▸ REQUIREMENT: Repeat exactly the lines from the first line of the records through the line containing "##### Використання протоколів з ClojureScript", and nothing more.

▸ GIVEN RECORDS:
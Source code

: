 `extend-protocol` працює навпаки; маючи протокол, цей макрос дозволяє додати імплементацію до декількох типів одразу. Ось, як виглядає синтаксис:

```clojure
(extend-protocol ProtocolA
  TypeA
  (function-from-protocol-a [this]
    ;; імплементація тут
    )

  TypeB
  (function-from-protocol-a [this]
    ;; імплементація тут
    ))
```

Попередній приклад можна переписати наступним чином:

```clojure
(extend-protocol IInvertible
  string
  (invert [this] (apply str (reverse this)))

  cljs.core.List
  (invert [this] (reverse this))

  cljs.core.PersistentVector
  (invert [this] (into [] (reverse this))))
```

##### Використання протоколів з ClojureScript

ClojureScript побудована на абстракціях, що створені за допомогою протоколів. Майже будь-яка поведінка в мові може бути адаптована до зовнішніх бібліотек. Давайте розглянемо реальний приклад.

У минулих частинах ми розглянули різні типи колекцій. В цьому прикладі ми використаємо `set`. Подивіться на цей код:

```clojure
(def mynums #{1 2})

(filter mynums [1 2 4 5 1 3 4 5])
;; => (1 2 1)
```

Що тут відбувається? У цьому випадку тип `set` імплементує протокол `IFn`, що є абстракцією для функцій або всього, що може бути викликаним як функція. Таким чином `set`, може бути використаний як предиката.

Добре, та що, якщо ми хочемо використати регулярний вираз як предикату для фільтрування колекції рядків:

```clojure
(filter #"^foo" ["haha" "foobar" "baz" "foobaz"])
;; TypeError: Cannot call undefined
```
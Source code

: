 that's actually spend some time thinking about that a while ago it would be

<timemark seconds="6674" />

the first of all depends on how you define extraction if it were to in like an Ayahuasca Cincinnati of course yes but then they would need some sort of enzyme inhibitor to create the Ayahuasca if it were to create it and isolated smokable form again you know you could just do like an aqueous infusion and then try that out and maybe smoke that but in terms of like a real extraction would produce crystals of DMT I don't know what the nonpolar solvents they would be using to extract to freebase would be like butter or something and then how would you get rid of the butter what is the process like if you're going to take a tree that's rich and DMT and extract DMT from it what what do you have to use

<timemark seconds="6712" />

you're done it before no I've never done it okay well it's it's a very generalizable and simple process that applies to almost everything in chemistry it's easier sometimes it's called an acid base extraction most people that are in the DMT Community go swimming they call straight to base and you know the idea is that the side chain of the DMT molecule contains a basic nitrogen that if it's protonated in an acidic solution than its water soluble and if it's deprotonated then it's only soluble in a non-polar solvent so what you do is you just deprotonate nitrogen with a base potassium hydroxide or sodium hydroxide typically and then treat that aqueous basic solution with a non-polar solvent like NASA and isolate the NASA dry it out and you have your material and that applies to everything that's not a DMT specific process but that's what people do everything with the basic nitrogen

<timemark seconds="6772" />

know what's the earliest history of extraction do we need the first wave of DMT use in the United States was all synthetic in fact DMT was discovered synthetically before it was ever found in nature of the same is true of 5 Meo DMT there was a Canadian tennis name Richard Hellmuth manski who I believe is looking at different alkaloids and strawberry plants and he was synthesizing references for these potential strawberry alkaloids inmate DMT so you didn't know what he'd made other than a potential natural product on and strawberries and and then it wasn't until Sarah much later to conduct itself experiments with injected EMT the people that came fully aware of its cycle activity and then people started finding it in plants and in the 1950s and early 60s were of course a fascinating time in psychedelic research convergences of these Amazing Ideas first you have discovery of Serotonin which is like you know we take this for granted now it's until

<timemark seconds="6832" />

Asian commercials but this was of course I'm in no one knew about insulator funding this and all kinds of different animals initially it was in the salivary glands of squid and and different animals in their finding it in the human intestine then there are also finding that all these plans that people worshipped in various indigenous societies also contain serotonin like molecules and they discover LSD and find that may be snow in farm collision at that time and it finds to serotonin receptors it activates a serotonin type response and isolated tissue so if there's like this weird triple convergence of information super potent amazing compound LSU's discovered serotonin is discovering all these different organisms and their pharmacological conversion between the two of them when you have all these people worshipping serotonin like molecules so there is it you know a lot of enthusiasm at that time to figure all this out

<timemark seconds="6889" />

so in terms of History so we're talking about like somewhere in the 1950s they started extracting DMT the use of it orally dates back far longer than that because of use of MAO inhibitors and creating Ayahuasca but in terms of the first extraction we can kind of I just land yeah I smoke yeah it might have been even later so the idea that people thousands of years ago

▸ EXERCISE SOLUTION:
Source code

: `extend-protocol` працює навпаки; маючи протокол, цей макрос дозволяє додати імплементацію до декількох типів одразу. Ось, як виглядає синтаксис:

```clojure
(extend-protocol ProtocolA
  TypeA
  (function-from-protocol-a [this]
    ;; імплементація тут
    )

  TypeB
  (function-from-protocol-a [this]
    ;; імплементація тут
    ))
```

Попередній приклад можна переписати наступним чином:

```clojure
(extend-protocol IInvertible
  string
  (invert [this] (apply str (reverse this)))

  cljs.core.List
  (invert [this] (reverse this))

  cljs.core.PersistentVector
  (invert [this] (into [] (reverse this))))
```

##### Використання протоколів з ClojureScript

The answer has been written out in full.